TEUTEBERG-Gastbeitrag: Demokratie braucht die offene Debatte

Die FDP-Generalsekretärin Linda Teuteberg schrieb für die „Fuldaer Zeitung“ (Mittwoch-Ausgabe) den folgenden Gastbeitrag:

Es wirkt so einfach: In der Coronakrise fahren wir alles herunter und warten, bis es einen Impfstoff gibt. Dann fahren wir alles wieder hoch und machen dort weiter, wo wir aufgehört haben. Wie lange es auch immer dauert. So klang lange Zeit der Tenor der Diskussion um Lockerungen vonseiten der Bundesregierung, so klingt er manchmal noch. Hört sich gut an, funktioniert aber leider nicht. Denn wir leben in einer hochkomplexen, dynamischen Welt.
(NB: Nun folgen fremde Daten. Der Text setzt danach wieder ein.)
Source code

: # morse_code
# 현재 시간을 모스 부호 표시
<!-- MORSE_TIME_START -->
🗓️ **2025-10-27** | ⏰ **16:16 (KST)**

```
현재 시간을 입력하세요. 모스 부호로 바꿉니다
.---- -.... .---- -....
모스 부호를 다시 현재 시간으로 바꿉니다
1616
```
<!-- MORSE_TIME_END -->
Wenn sie zu lange stillsteht, hat das weitreichende Folgen in allen Bereichen des Lebens. Das Ende eines Shutdowns ist weit anspruchsvoller als sein Anfang.
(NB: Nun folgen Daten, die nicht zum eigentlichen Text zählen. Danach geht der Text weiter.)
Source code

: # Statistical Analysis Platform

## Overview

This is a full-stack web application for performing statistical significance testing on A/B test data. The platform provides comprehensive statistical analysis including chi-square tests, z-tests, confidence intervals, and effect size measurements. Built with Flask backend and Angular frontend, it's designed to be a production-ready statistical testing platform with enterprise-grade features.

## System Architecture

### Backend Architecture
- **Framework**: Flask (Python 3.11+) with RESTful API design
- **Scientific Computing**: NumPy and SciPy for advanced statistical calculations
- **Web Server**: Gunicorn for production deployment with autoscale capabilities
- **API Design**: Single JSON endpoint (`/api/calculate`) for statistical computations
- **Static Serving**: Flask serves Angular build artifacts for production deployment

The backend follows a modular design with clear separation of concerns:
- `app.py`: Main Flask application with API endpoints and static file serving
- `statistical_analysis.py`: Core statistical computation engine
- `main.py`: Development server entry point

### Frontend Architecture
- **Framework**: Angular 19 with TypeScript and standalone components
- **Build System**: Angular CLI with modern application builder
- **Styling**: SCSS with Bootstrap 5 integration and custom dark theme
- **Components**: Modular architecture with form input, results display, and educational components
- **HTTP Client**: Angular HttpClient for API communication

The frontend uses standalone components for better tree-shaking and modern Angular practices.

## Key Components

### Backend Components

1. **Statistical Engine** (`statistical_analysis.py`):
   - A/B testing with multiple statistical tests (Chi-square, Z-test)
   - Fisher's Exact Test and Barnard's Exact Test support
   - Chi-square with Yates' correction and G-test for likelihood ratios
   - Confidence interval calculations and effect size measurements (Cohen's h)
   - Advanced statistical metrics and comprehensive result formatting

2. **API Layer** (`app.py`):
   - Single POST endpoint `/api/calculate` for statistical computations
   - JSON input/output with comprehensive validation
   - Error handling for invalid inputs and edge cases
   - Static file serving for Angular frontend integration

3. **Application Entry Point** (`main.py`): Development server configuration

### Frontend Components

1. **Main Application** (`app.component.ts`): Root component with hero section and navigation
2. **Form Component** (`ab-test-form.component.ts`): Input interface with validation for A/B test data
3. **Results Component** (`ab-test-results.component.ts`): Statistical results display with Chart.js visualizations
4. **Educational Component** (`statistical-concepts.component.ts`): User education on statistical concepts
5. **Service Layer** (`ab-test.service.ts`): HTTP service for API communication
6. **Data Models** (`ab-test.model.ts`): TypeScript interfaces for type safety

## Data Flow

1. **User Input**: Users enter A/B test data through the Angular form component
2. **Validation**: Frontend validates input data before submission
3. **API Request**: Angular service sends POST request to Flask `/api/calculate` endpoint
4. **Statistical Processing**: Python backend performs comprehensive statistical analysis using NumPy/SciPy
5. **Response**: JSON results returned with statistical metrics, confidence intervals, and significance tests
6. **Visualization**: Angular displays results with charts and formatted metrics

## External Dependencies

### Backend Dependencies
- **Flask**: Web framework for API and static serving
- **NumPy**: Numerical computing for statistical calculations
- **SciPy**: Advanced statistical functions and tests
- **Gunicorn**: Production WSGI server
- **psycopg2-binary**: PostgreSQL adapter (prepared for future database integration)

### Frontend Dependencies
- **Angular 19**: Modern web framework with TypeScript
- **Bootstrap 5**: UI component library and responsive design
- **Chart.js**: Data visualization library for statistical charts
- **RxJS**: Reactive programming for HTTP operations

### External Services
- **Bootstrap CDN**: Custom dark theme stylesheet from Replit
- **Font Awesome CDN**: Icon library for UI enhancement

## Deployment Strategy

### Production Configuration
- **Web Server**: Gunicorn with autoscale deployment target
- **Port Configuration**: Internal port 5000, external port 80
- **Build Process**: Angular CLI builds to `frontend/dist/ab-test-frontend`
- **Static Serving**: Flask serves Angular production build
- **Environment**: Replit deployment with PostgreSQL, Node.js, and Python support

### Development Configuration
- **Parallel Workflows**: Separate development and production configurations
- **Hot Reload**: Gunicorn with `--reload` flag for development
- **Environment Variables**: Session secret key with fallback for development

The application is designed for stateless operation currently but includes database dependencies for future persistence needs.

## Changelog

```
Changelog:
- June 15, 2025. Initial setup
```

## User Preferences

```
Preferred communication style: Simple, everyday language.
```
Andauernde Quarantänen und Kontaktbeschränkungen bedeuten, dass Unternehmen und Arbeitsplätze zerstört und ganze Existenzen vernichtet werden. Schon jetzt ist für zehn Millionen Beschäftigte Kurzarbeit angemeldet. Arbeitslosigkeit, soziale Unsicherheit und soziale Isolation bedeuten zusätzliches Leid und auch Schäden an Seele und Gesundheit. Welche gesellschaftlichen Verwerfungen aus diesen mittelbaren Folgen der Krise entstehen, ist schwer zu ermessen. Sicher ist aber, dass es Verwerfungen gibt und geben wird. Eine lebendige Demokratie und menschliche Wesen überhaupt sind jedenfalls nicht auf Isolation ausgelegt.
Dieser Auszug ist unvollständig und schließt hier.